Shillong, Nov 29: It hasn’t been a great start for Shillong Lajong in I-League 2018-19, with just one win coming in their first six games.
We’ve all seen Lajong start a season shakily but not quite like this – prior to this campaign they had always managed to pick up at least two wins in their opening six matches.
Earlier on coach Alison Kharsyntiew had talked about a lack of finishing, but oddly enough Lajong have not been short of goals. They’ve scored eight in the six games, higher than their average of 6.38 over the previous eight seasons.
Prior to the draw with Minerva Punjab last Friday, where Lajong gave up a two-goal lead, Kharsyntiew switched his criticisms, shifting his focus to “silly mistakes” in defence.
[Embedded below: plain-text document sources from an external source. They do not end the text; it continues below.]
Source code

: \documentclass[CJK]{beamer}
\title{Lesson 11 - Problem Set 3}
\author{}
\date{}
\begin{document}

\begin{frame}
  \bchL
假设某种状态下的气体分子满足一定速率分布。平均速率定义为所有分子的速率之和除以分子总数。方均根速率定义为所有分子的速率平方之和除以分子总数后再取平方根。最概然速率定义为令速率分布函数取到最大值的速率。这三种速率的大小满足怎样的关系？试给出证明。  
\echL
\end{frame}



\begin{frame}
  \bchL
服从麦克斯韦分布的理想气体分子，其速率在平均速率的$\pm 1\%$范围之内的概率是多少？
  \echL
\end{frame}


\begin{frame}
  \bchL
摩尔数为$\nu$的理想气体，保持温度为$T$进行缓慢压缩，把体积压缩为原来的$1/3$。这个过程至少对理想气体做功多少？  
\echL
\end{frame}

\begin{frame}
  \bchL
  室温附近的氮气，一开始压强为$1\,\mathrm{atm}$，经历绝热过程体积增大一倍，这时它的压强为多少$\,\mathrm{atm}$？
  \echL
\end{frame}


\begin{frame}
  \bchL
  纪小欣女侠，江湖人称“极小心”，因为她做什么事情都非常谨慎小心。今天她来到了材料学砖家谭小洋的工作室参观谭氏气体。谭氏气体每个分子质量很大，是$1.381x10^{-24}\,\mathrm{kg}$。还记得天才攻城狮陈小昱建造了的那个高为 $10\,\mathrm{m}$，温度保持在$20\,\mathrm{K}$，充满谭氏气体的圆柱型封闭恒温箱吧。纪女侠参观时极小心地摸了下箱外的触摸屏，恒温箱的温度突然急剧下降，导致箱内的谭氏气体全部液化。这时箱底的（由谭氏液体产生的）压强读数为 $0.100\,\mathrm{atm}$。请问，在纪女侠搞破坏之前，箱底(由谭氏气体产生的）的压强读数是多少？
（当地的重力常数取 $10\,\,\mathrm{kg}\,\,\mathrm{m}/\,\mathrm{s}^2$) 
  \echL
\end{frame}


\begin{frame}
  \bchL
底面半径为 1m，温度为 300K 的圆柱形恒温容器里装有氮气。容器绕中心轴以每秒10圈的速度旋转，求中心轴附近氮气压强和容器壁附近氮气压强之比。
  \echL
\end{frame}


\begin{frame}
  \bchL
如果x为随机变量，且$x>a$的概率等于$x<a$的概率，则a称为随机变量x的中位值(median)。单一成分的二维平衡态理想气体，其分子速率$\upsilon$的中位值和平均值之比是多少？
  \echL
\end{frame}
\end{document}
And there lies the rub. Lajong have conceded 14 goals so far. Never have they ever conceded so many goals in the first six matches of an I-League season. In only one game this season have Lajong not been able to score, but, on the other hand, they’ve not been able to keep a single clean sheet.
Of course, clean sheets aren’t everything. Current leaders Chennai City have yet to keep a clean sheet, but the difference has been in their ability to score more goals than their opponents. Perhaps that’s the thinking behind Lajong’s move to bring in the attacking Kitboklang Pale on loan from Langsning, which the club confirmed on Wednesday.
To criticise Lajong’s defence doesn’t just mean their defenders. Kharsyntiew has pretty much gone with the same midfielders but they have given away the ball with annoying regularity.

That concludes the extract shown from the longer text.